Given these events and accompanying information, a program can extract data from an XML document.

Invoking the parser.

Any program using the FoX SAX parser must a) use the FoX module, and b) declare a derived type variable to hold the parser, like so:

   use FoX_sax
   type(xml_t) :: xp

The FoX SAX parser then works by requiring the programmer to write a module containing subroutines to receive any of the events they are interested in, and passing these subroutines to the parser.

Firstly, the parser must be initialized, by passing it XML data. This can be done either by giving a filename, which the parser will manipulate, or by passing a string containing an XML document. Thus:

  call open_xml_file(xp, "input.xml", iostat)

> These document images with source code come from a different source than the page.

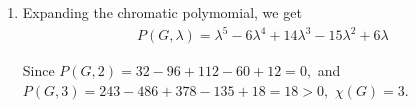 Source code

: \documentclass[12pt]{article}
\begin{document}
\begin{enumerate}
\begin{enumerate}
    \item Expanding the chromatic polymomial, we get
      \begin{align*}
        P(G, \lambda) = \lambda^5 - 6\lambda^4 + 14\lambda^3 - 15
        \lambda^2 + 6\lambda
      \end{align*}

      Since $P(G, 2) = 32 - 96 + 112 - 60 + 12 = 0,$ and $P(G, 3) =
      243 - 486 + 378 - 135 + 18 = 18 > 0,$ $\chi(G) = 3.$
  \end{enumerate}
\end{enumerate}
\end{document}
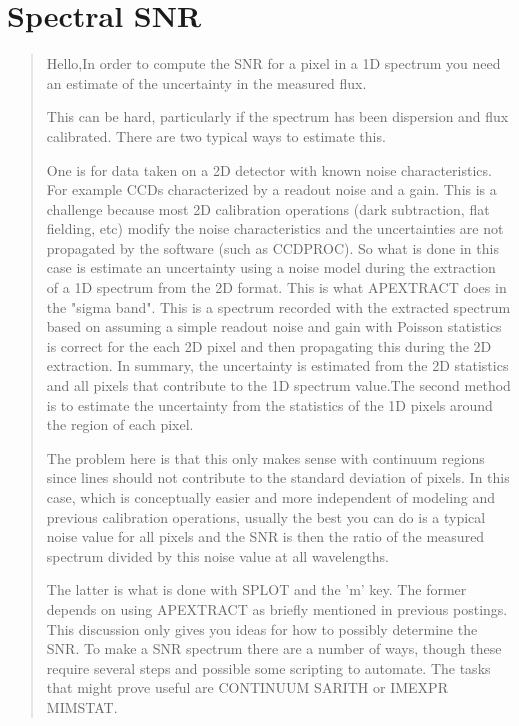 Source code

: \section{Spectral SNR} \label{sec:Spectral SNR}
\begin{quote}


Hello,In order to compute the SNR for a pixel in a 1D spectrum you
need an estimate of the uncertainty in the measured flux. 

This can be hard, particularly if the spectrum has been dispersion and
flux calibrated. There are two typical ways to estimate this.

One is for data taken on a 2D detector with known noise
characteristics. For example CCDs characterized by a readout noise and
a gain. This is a challenge because most 2D calibration operations
(dark subtraction, flat fielding, etc) modify the noise
characteristics and the uncertainties are not propagated by the
software (such as CCDPROC). So what is done in this case is estimate
an uncertainty using a noise model during the extraction of a 1D
spectrum from the 2D format. This is what APEXTRACT does in the "sigma
band". This is a spectrum recorded with the extracted spectrum based
on assuming a simple readout noise and gain with Poisson statistics is
correct for the each 2D pixel and then propagating this during the 2D
extraction. In summary, the uncertainty is estimated from the 2D
statistics and all pixels that contribute to the 1D spectrum value.The
second method is to estimate the uncertainty from the statistics of
the 1D pixels around the region of each pixel. 

The problem here is that this only makes sense with continuum regions
since lines should not contribute to the standard deviation of
pixels. In this case, which is conceptually easier and more
independent of modeling and previous calibration operations, usually
the best you can do is a typical noise value for all pixels and the
SNR is then the ratio of the measured spectrum divided by this noise
value at all wavelengths.

The latter is what is done with SPLOT and the 'm' key. The former
depends on using APEXTRACT as briefly mentioned in previous
postings. This discussion only gives you ideas for how to possibly
determine the SNR. To make a SNR spectrum there are a number of ways,
though these require several steps and possible some scripting to
automate. The tasks that might prove useful are CONTINUUM SARITH or
IMEXPR MIMSTAT.


\end{quote}
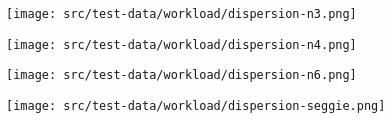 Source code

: \begin{figure}[htp]
\centering
\texttt{[image: src/test-data/workload/dispersion-n3.png]}
\label{fig:appdispn3}
\end{figure}

\begin{figure}[htp]
\centering
\texttt{[image: src/test-data/workload/dispersion-n4.png]}
\label{fig:appdispn4}
\end{figure}

\begin{figure}[htp]
\centering
\texttt{[image: src/test-data/workload/dispersion-n6.png]}
\label{fig:appdispn6}
\end{figure}

\begin{figure}[htp]
\centering
\texttt{[image: src/test-data/workload/dispersion-seggie.png]}
\label{fig:appdispseggie}
\end{figure}

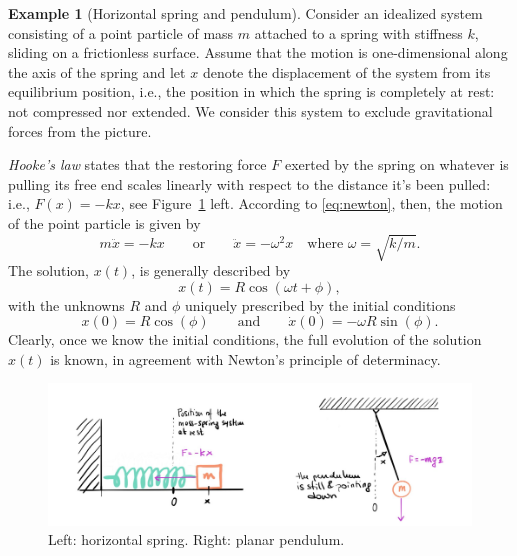 \documentclass[english,fontsize=11pt,paper=b5]{scrbook}
\theoremstyle{definition}
\newtheorem{example}{Example}[chapter]
\begin{document}
  \begin{example}[Horizontal spring and pendulum]\label{ex:sprPen}
    Consider an idealized system consisting of a point particle of mass $m$ attached to a spring with stiffness $k$, sliding on a frictionless surface.
    Assume that the motion is one-dimensional along the axis of the spring and let $x$ denote the displacement of the system from its equilibrium position, i.e., the position in which the spring is completely at rest: not compressed nor extended. We consider this system to exclude gravitational forces from the picture.

    \emph{Hooke's law} states that the restoring force $F$ exerted by the spring on whatever is pulling its free end scales linearly with respect to the distance it's been pulled: i.e., $F(x) = - k x$, see Figure~\ref{fig:spring-pendulum} left. According to \eqref{eq:newton}, then, the motion of the point particle is given by
    \begin{equation}\label{eq:spring}
      m \ddot{x} = - k x \qquad\mbox{or}\qquad \ddot{x} = - \omega^2 x \quad\mbox{where } \omega = \sqrt{k/m}.
    \end{equation}
    The solution, $x(t)$, is generally described by
    \begin{equation}\label{eq:springsol}
      x(t) = R \cos(\omega t + \phi),
    \end{equation} with the unknowns $R$ and $\phi$ uniquely prescribed by the initial conditions
    \begin{equation}
      x(0) = R\cos(\phi) \qquad\mbox{and}\qquad \dot x(0) = -\omega R \sin(\phi).
    \end{equation}
    Clearly, once we know the initial conditions, the full evolution of the solution $x(t)$ is known, in agreement with Newton's principle of determinacy. \medskip

    \begin{figure}[ht!]
      \includegraphics[width=.9\linewidth]{images/HM-1-2.pdf}
      \caption{Left: horizontal spring. Right: planar pendulum.}%
      \label{fig:spring-pendulum}
    \end{figure}


\end{example}
\end{document}
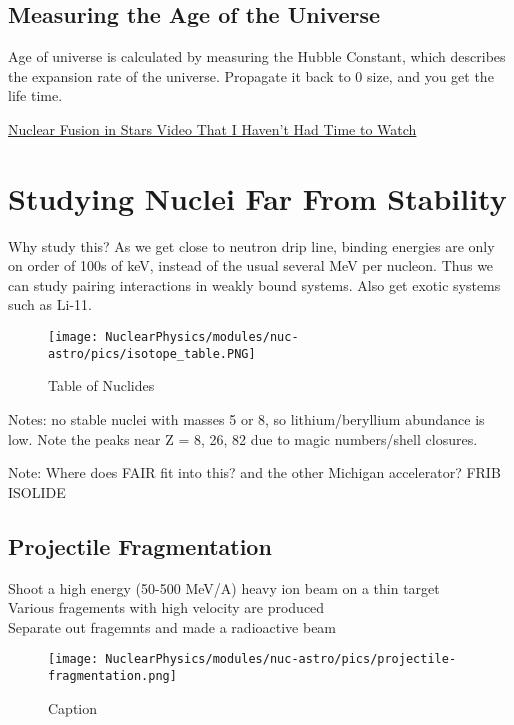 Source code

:         \subsection{Measuring the Age of the Universe}
        Age of universe is calculated by measuring the Hubble Constant, which describes the expansion rate of the universe. Propagate it back to 0 size, and you get the life time. 
            
            \href{https://www.youtube.com/watch?v=TtIeozyQ3Is}{Nuclear Fusion in Stars Video That I Haven't Had Time to Watch}
            

    \section{Studying Nuclei Far From Stability}
        Why study this? As we get close to neutron drip line, binding energies are only on order of 100s of keV, instead of the usual several MeV per nucleon. Thus we can study pairing interactions in weakly bound systems. Also get exotic systems such as Li-11. 
             
            \begin{figure}[H]
                \centering
                \texttt{[image: NuclearPhysics/modules/nuc-astro/pics/isotope\_table.PNG]}
            \caption{Table of Nuclides}
            \end{figure}
            
            Notes: no stable nuclei with masses 5 or 8, so lithium/beryllium abundance is low. Note the peaks near Z = 8, 26, 82 due to magic numbers/shell closures.
   
        Note: Where does FAIR fit into this? and the other Michigan accelerator?
        FRIB ISOLIDE
        \subsection{Projectile Fragmentation}
            Shoot a high energy (50-500 MeV/A) heavy ion beam on a thin target\\
            Various fragements with high velocity are produced\\
            Separate out fragemnts and made a radioactive beam\\
            
            
            \begin{figure}[H]
                \centering
                \texttt{[image: NuclearPhysics/modules/nuc-astro/pics/projectile-fragmentation.png]}
            \caption{Caption}
            \end{figure}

The iostat variable will report back any errors in opening the file.

Alternatively,

  call open_xml_string(xp, XMLstring)

where XMLstring is a character variable.

To now run the parser over the file, you simply do:

 call parse(xp, list_of_event_handlers)

And once you're finished, you can close the file, and clean up the parser, with:

 call close_xml_t(xp)

Options to parser

It is unlikely that most users will need to operate any of these options, but the following are available for use; all are optional boolean arguments to parse.

namespaces
Does namespace processing occur? Default is .true., and if on, then any non-namespace-well-formed documents will be rejected, and namespace URI resolution will be performed according to the version of XML in question. If off, then documents will be processed without regard for namespace well-formedness, and no namespace URI resolution will be performed.
namespace_prefixes Are xmlns attributes reported through the SAX parser? Default is .false.; all such attributes are removed by the parser, and transparent namespace URI resolution is performed. If on, then such attributes will be reported, and treated according to the value of xmlns-uris below. (If namespaces is false, this flag has no effect)
validate Should validation be performed? Default is .false., no validation checks are made, and the influence of the DTD on the XML Infoset is ignored. (Ill-formed DTD's will still cause fatal errors, of course.) If .true., then validation will be performed, and the Infoset modified accordingly.
xmlns_uris Should xmlns attributes have a namespace of http://www.w3.org/2000/xmlns/? Default is .false.. If such attributes are reported, they have no namespace. If .true. then they are supplied with the appropriate namespace. (if namespaces or namespace-prefixes are .false., then this flag has no effect.)

Receiving events

To receive events, you must construct a module containing event handling subroutines. These are subroutines of a prescribed form - the input & output is predetermined by the requirements of the SAX interface, but the body of the subroutine is up to you.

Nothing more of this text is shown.